DALLAS - Becoming a widow or getting divorced are extreme changes in a woman’s life and they come with extreme emotions. For advisors working with these clients it is critical to understand the role grief plays in the process of making decisions, Joy Kirsch told advisors at the Women Advisors Forum Thursday.

Kirsch would know. She became widowed at age 30 while working as an advisor. Today she specializes in working with clients dealing with difficult life transitions and works with a non-profit dedicated to educating and supporting widows.

While women in transition aren’t the only people who make decisions they might regret, the effects of chronic stress mean they are more vulnerable to making inappropriate decisions or simply incapable of making decisions at all, Kirsch says. The stress caused by an event like this can cause erratic behavior. Some characteristics of transition stress include narrow focus and a short attention span, but also extremes like feeling invincible, hyper reactivity and victim behavior.

The science behind it has to do with three parts of the brain – the ‘Reptilian’ brain which governs survival functions, the ‘Mammalian’ brain which is responsible for instincts and emotions and the ‘Hominoid’ brain which allows for reasoning and language. “If you can’t access [the part of your brain responsible for] reasoning, you can’t make decisions that require reason,” Kirsch says. “Language resides in that part of the brain as well, so we can’t even communicate what we need.”

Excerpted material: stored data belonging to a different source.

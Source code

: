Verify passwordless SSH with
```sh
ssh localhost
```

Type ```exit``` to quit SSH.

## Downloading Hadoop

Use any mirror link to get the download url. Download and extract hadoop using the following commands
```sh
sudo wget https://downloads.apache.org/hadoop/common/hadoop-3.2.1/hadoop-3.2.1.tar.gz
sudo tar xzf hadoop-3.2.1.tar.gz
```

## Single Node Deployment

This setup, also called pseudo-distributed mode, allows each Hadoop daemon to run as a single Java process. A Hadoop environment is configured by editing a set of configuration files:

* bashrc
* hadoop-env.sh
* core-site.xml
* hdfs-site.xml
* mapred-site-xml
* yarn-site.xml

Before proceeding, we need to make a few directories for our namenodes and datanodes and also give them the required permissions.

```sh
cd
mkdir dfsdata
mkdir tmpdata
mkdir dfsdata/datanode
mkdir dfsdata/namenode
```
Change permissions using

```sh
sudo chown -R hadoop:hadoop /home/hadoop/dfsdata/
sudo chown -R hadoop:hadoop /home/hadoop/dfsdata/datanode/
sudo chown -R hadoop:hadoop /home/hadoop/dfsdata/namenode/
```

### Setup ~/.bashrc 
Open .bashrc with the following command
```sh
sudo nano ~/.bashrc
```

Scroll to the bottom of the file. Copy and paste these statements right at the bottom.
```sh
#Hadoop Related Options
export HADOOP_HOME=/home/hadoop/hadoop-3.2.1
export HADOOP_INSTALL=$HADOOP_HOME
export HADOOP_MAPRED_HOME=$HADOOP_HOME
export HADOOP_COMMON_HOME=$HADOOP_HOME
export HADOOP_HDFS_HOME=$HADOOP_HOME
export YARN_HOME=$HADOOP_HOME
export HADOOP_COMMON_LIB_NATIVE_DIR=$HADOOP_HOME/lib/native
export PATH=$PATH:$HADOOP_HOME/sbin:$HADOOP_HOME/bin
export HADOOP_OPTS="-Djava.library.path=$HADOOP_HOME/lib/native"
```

Kirsch has seen plenty of this in her Bedford, Texas-based planning practice. One client simply couldn’t get her tax return done. After talking with her, Kirsch found that it was because the only thing she could think or talk about was that her husband had been cremated and she didn’t know what to do with his ashes. “So we snuck onto the golf course at night and spread the ashes,” Kirsch says. “She went in and did her taxes the next day.”

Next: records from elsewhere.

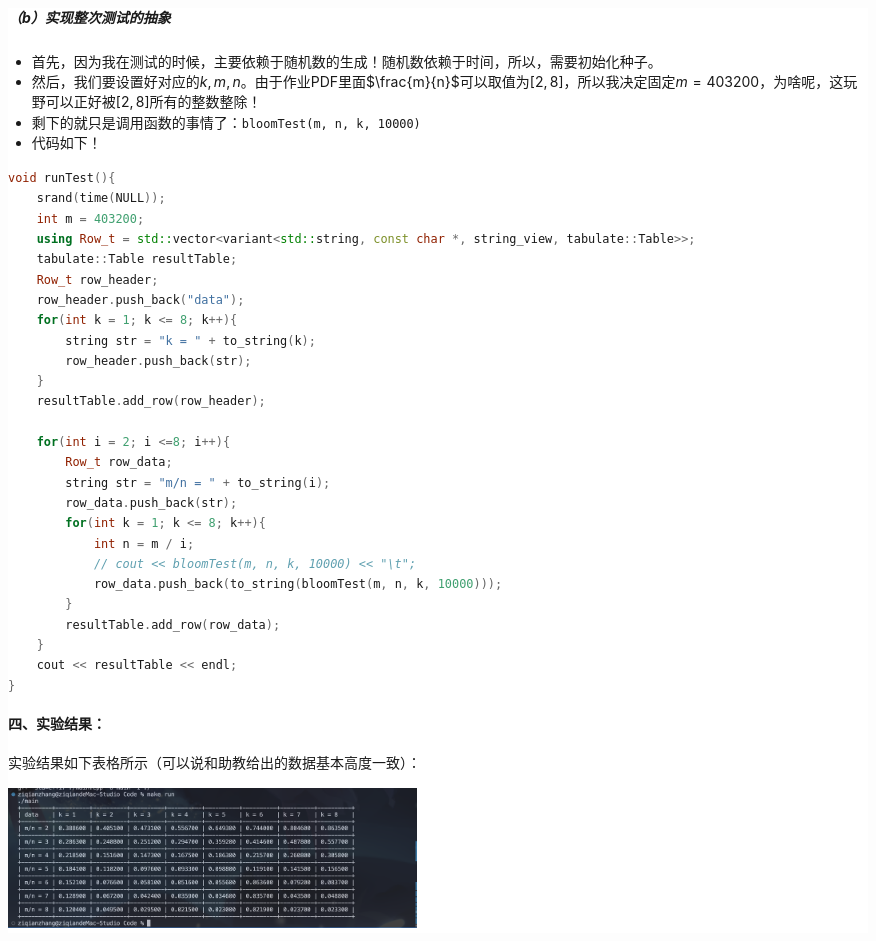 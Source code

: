 ##### （b）实现整次测试的抽象

- 首先，因为我在测试的时候，主要依赖于随机数的生成！随机数依赖于时间，所以，需要初始化种子。
- 然后，我们要设置好对应的$k,m,n$。由于作业PDF里面$\frac{m}{n}$可以取值为$[2,8]$，所以我决定固定$m=403200$，为啥呢，这玩野可以正好被$[2,8]$所有的整数整除！
- 剩下的就只是调用函数的事情了：`bloomTest(m, n, k, 10000)`
- 代码如下！

```c++
void runTest(){
    srand(time(NULL));
    int m = 403200;
    using Row_t = std::vector<variant<std::string, const char *, string_view, tabulate::Table>>;
    tabulate::Table resultTable;
    Row_t row_header;
    row_header.push_back("data");
    for(int k = 1; k <= 8; k++){
        string str = "k = " + to_string(k);
        row_header.push_back(str);
    }
    resultTable.add_row(row_header);

    for(int i = 2; i <=8; i++){
        Row_t row_data;
        string str = "m/n = " + to_string(i);
        row_data.push_back(str);
        for(int k = 1; k <= 8; k++){
            int n = m / i;
            // cout << bloomTest(m, n, k, 10000) << "\t";
            row_data.push_back(to_string(bloomTest(m, n, k, 10000)));
        }
        resultTable.add_row(row_data);
    }
    cout << resultTable << endl;
}

```

#### 四、实验结果：

实验结果如下表格所示（可以说和助教给出的数据基本高度一致）：

<img src="./%E4%BD%9C%E4%B8%9A04%20BloomFliter.assets/%E6%88%AA%E5%B1%8F2023-03-05%2021.12.16.png" alt="截屏2023-03-05 21.12.16" style="zoom:40%;" />
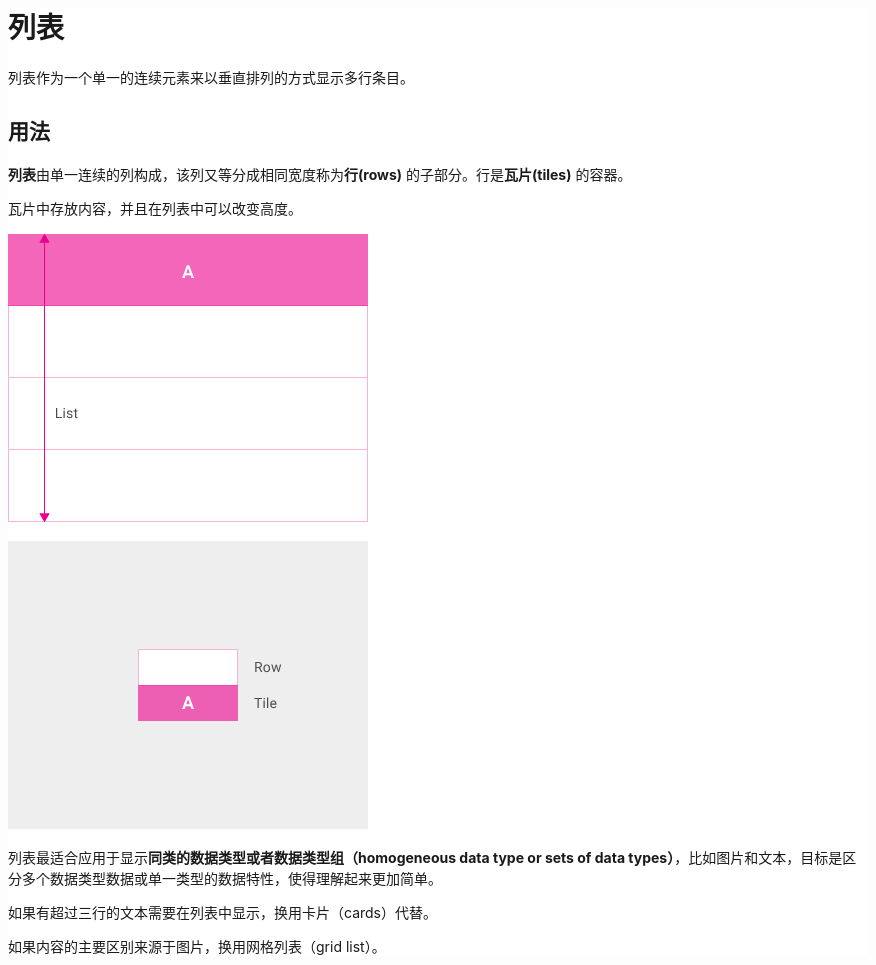 # 列表

列表作为一个单一的连续元素来以垂直排列的方式显示多行条目。

## 用法 ##

**列表**由单一连续的列构成，该列又等分成相同宽度称为**行(rows)** 的子部分。行是**瓦片(tiles)** 的容器。

瓦片中存放内容，并且在列表中可以改变高度。

![](../images/components-lists-1_large_mdpi.png)  


![](../images/components-lists-2_large_mdpi.png)  


列表最适合应用于显示**同类的数据类型或者数据类型组（homogeneous data type or sets of data types）**，比如图片和文本，目标是区分多个数据类型数据或单一类型的数据特性，使得理解起来更加简单。

如果有超过三行的文本需要在列表中显示，换用卡片（cards）代替。

如果内容的主要区别来源于图片，换用网格列表（grid list）。

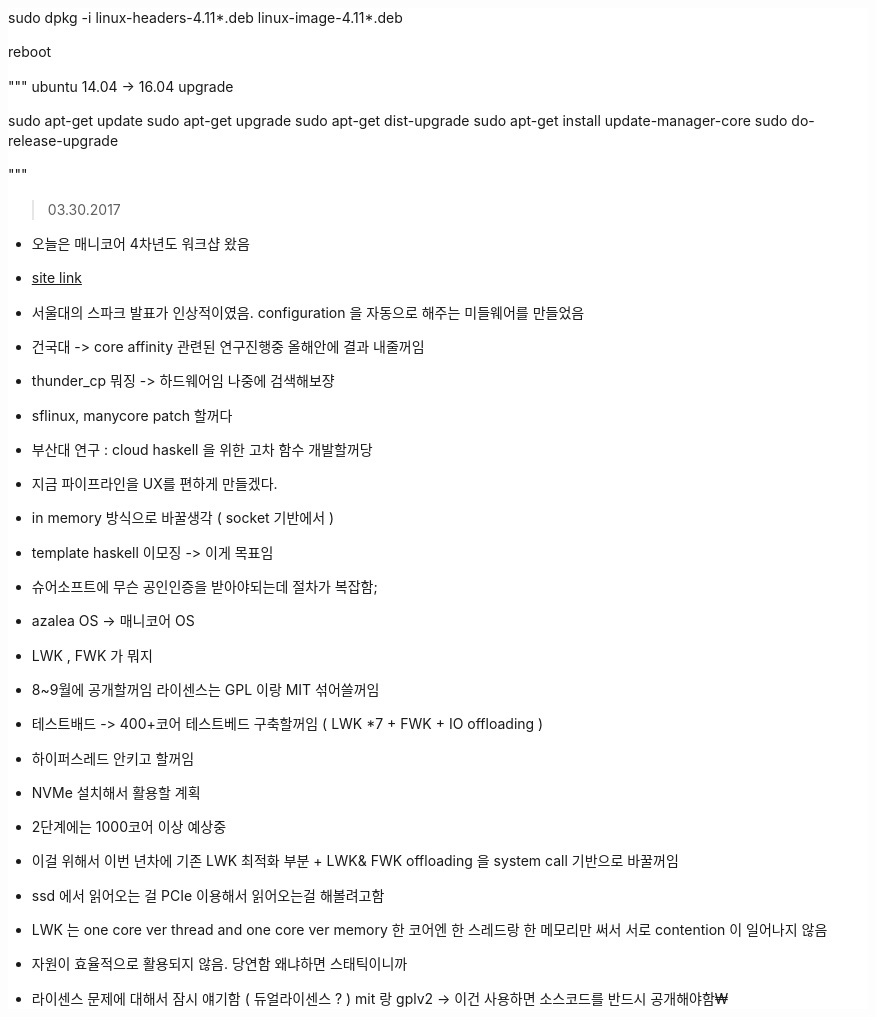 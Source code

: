 sudo dpkg -i linux-headers-4.11*.deb linux-image-4.11*.deb

reboot



"""
ubuntu 14.04 -> 16.04 upgrade

sudo apt-get update
sudo apt-get upgrade
sudo apt-get dist-upgrade
sudo apt-get install update-manager-core
sudo do-release-upgrade

"""

> 03.30.2017

* 오늘은 매니코어 4차년도 워크샵 왔음

* [site link](http://manycoreos.synology.me/MediaWiki/index.php?title=2017-01_workshop#2017-01_Workshop)

* 서울대의 스파크 발표가 인상적이였음. configuration 을 자동으로 해주는 미들웨어를 만들었음

* 건국대 -> core affinity 관련된 연구진행중 올해안에 결과 내줄꺼임

* thunder_cp 뭐징 -> 하드웨어임 나중에 검색해보쟝

* sflinux, manycore patch 할꺼다

* 부산대 연구 : cloud haskell 을 위한 고차 함수 개발할꺼당

* 지금 파이프라인을 UX를 편하게 만들겠다.

* in memory 방식으로 바꿀생각 ( socket 기반에서 ) 

* template haskell 이모징 -> 이게 목표임 

* 슈어소프트에 무슨 공인인증을 받아야되는데 절차가 복잡함;

* azalea OS -> 매니코어 OS

* LWK , FWK 가 뭐지

* 8~9월에 공개할꺼임 라이센스는 GPL 이랑 MIT 섞어쓸꺼임

* 테스트배드 -> 400+코어 테스트베드 구축할꺼임 ( LWK *7 + FWK + IO offloading ) 

* 하이퍼스레드 안키고 할꺼임

* NVMe 설치해서 활용할 계획

* 2단계에는 1000코어 이상 예상중

* 이걸 위해서 이번 년차에 기존 LWK 최적화 부분 + LWK& FWK offloading 을 system call 기반으로 바꿀꺼임

* ssd 에서 읽어오는 걸 PCIe 이용해서 읽어오는걸 해볼려고함

* LWK 는 one core ver thread and one core ver memory 한 코어엔 한 스레드랑 한 메모리만 써서 서로 contention 이 일어나지 않음

* 자원이 효율적으로 활용되지 않음. 당연함 왜냐하면 스태틱이니까 

* 라이센스 문제에 대해서 잠시 얘기함 ( 듀얼라이센스 ? ) mit 랑 gplv2 -> 이건 사용하면 소스코드를 반드시 공개해야함₩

One challenge in working with women in transition is capturing their attention. “So many things are whirling around in her brain that it is overwhelming,” Kirsch says. “Our job is to help her prioritize.” Kirsch offered advisors a few tools to use:

  • Engage the Senses: Present information verbally and via writing, but be sure to be consistent across mediums. “The more of her senses you can get involved, the betttier off she will be,” Kirsh says.
  • Be Consistent: Be sure to say the same thing that the client is reading. Consider adding color to presentations, but use the same color for every presentation. This helps develop recognition of certain concepts, but also trust in the advisor, Kirsch says.
  • Bring Someone In: Have your client bring in another set of ears to help listen and retain information during a transition, Kirsch says.  “Make sure it is an appropriate person, someone who as good intentions—to be a set of ears only—someone who is there to listen and absorb and help her remember versus giving her advice.”

An attendee and fellow advisor, Ellen Derrick was particularly touched by Kirsch’s presentation because of her own experience. Derrick who is now an advisor with Learnvest, was 24 years old when her mother passed away suddenly. The experience of working with an advisor who did not understand her or help her take over her mother’s finances in the way she wanted prompted Derrick to become an advisor herself, she says. “That’s why Joy Kirsch’s speech struck me so much,” she says. “I wish I had known someone like her when I was 24.”
Today Derrick works with young clients dealing with transitions of their own. “It doesn’t have to be as major as losing a family member, but a lot of people go through stress in life transitions,” Derrick adds. “ I think the same principles apply.”